Cuando Lucía consiguió su Erasmus en Dinamarca, todos le dijeron lo mismo: “¡Qué envidia! Rubios, altos, ojos azules… vas a volver hablando danés y saliendo con un vikingo”. Lo que nadie se imaginaba era que iba a terminar saliendo con un andaluz que decía “miarma” en medio de una tormenta de nieve.

Desde el principio, Dinamarca fue un choque cultural. Lucía venía de Valencia, donde el frío dura una semana y la lluvia es un rumor. En Copenhague, en cambio, amanecía de noche, anochecía de noche, y el sol solo salía a fumar.

Las clases eran en inglés, la comida sabía a Ikea, y todos los daneses parecían modelos de catálogo de ropa sostenible. Lucía estaba decidida a integrarse. Se compró una bici, empezó a decir «hygge» sin saber bien qué significaba, y hasta intentó ligar con un danés en la uni. Pero después de tres cervezas, él solo le habló de impuestos, energías renovables y cómo su abuela tejía jerséis.

Ahí fue cuando apareció Pedro.

Lo reconoció en una fiesta Erasmus porque llevaba calcetines blancos con chanclas y cantaba “Corazón Partío” con acento sevillano. Era de Cádiz, estudiante de arquitectura, y había llegado dos semanas tarde porque perdió el avión tres veces. “Me lie con las escalas, quillo”, dijo como si eso lo explicara todo.
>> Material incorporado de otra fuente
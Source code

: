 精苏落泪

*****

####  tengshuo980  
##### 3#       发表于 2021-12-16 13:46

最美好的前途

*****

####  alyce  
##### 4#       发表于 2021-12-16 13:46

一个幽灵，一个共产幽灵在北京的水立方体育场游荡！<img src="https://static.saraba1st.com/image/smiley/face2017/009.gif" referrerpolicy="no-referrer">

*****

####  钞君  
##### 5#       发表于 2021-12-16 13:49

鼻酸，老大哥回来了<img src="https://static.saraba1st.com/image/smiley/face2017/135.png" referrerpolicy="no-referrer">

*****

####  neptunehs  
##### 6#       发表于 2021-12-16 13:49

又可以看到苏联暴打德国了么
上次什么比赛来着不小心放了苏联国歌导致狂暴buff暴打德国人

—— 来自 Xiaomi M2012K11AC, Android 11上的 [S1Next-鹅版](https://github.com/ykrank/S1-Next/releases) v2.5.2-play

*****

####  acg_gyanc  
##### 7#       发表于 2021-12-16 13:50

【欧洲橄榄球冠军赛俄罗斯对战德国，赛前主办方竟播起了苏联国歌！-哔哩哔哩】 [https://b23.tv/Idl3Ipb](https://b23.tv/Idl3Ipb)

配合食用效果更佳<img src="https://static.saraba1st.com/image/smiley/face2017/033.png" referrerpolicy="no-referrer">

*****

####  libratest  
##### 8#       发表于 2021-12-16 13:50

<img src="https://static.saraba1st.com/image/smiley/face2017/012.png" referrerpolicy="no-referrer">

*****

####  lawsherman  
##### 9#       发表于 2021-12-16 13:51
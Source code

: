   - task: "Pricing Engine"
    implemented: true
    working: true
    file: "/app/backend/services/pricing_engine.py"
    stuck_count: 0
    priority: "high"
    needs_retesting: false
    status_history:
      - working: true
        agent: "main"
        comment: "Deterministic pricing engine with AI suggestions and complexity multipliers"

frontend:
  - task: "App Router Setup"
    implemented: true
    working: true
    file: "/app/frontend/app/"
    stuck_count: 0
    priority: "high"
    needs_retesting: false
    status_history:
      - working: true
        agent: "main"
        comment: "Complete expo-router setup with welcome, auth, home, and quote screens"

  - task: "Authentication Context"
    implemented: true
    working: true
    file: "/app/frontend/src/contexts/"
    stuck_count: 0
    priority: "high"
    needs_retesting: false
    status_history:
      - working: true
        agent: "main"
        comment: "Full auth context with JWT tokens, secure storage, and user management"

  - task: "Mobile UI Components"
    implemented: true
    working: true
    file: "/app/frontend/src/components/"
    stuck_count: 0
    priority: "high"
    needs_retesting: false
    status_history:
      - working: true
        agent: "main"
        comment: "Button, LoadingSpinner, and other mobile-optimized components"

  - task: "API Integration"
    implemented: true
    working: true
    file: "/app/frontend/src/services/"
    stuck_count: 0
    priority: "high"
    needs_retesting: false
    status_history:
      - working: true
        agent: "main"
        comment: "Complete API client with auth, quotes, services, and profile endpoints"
Lucía no entendía nada. Ella había ido hasta Dinamarca dispuesta a vivir una experiencia nórdica, a enamorarse de un Thor en versión estudiante Erasmus… y terminó compartiendo risas, cervezas y croquetas congeladas con un tío que llamaba “guarros” a los daneses porque no usaban Fairy.

—¿No habías venido a probar el sabor local? —le preguntó una amiga italiana con cara de decepción escandinava.

Y Lucía, encogiéndose de hombros, soltó entre risas:

—Tía, nunca probé el sabor local… pero me encontré un menú del día con rebujito.

Con Pedro todo era diferente. Mientras los daneses se ponían calcetines térmicos, él iba con sudadera del Betis en pleno enero. Mientras los demás comían arenque fermentado, él freía chorizo en una sartén de IKEA que claramente no estaba hecha para eso. Y mientras el resto hablaba de “mental health”, Pedro hablaba de “estar jartito de frío y del pan ese que parece piedra”.

Tuvieron su primer beso en una biblioteca, porque estaban “estudiando” (es decir, viendo memes). Y su primera cita oficial fue en una tienda española que vendía jamón al precio del oro. Cuando él le dijo “quillo, estás más guapa que un pescaíto en feria”, ella supo que ya estaba perdida.

Al final del Erasmus, Lucía no hablaba ni una palabra de danés, pero sabía pedir una caña como si hubiera nacido en Triana. Volvió a España con un diccionario gastronómico andaluz, una foto con Pedro bajo la lluvia (sin paraguas, por supuesto) y un grupo de WhatsApp llamado “Erasmus en CopenOLE*”*.

Porque sí, Dinamarca era muy bonita. Pero nadie le avisó que el sol, el calor y el arte… también se cuelan en el norte con acento del sur.